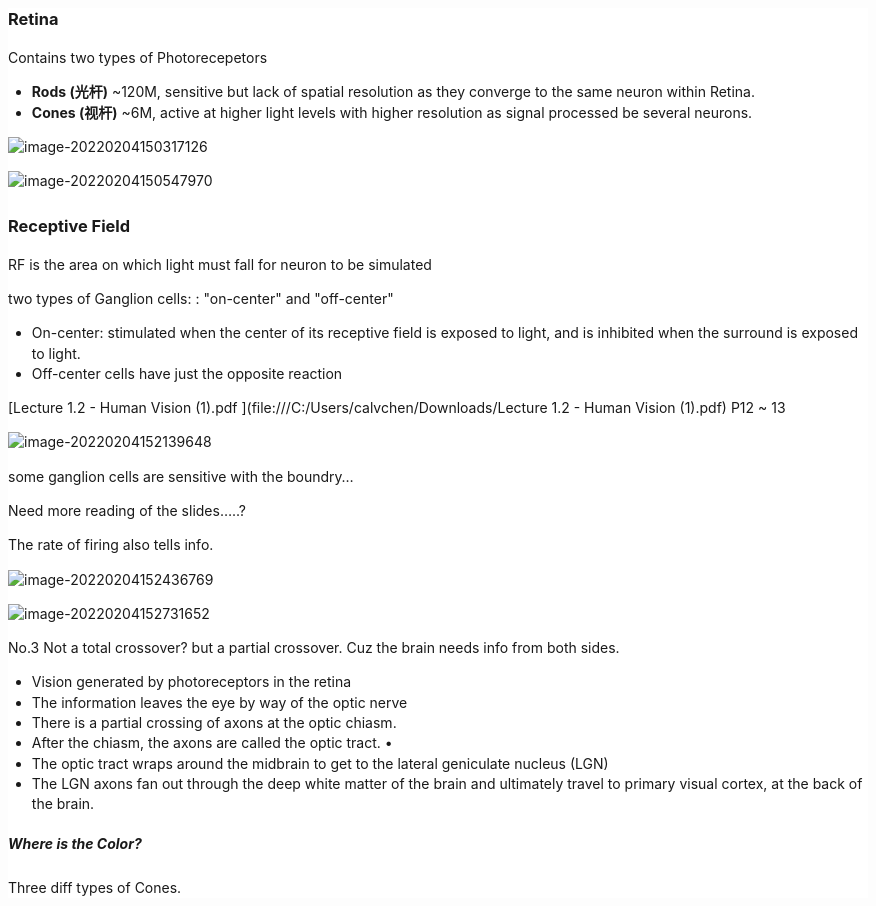 

### Retina 

Contains two types of Photorecepetors

- **Rods (光杆)** ~120M, sensitive but lack of spatial resolution as they converge to the same neuron within Retina. 
- **Cones (视杆)** ~6M, active at higher light levels with higher resolution as signal processed be several neurons.

![image-20220204150317126](https://ik.imagekit.io/haochen/Typora/image-20220204150317126.png)

![image-20220204150547970](https://ik.imagekit.io/haochen/Typora/image-20220204150547970.png)

### Receptive Field

RF is the area on which light must fall for neuron to be simulated

two types of Ganglion cells: : "on-center"  and "off-center"

-  On-center: stimulated  when the center of its  receptive field is exposed  to light, and is inhibited  when the surround is  exposed to light.  
-  Off-center cells have just  the opposite reaction

[Lecture 1.2 - Human Vision (1).pdf ](file:///C:/Users/calvchen/Downloads/Lecture 1.2 - Human Vision (1).pdf) P12 ~ 13



![image-20220204152139648](https://ik.imagekit.io/haochen/Typora/image-20220204152139648.png)

some ganglion cells are sensitive with the boundry…

Need more reading of the slides…..?

The rate of firing also tells info.

![image-20220204152436769](https://ik.imagekit.io/haochen/Typora/image-20220204152436769.png)

![image-20220204152731652](https://ik.imagekit.io/haochen/Typora/image-20220204152731652.png)

No.3 Not a total crossover? but a partial crossover. Cuz the brain needs info from both sides.



- Vision generated by  photoreceptors in the retina 
- The information leaves the eye by  way of the optic nerve 
- There is a partial crossing of axons  at the optic chiasm.  
- After the chiasm, the axons are  called the optic tract.  •
- The optic tract wraps around the  midbrain to get to the lateral  geniculate nucleus (LGN) 
- The LGN axons fan out through  the deep white matter of the brain  and ultimately travel to primary  visual cortex, at the back of the  brain.



##### Where is the Color?

Three diff types of Cones.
::::::::
- TASK STATEMENT -
Show every line of the entries above where the word "sensitive" occurs.

- OUTPUT OF THE TASK -
- **Rods (光杆)** ~120M, sensitive but lack of spatial resolution as they converge to the same neuron within Retina. 
some ganglion cells are sensitive with the boundry…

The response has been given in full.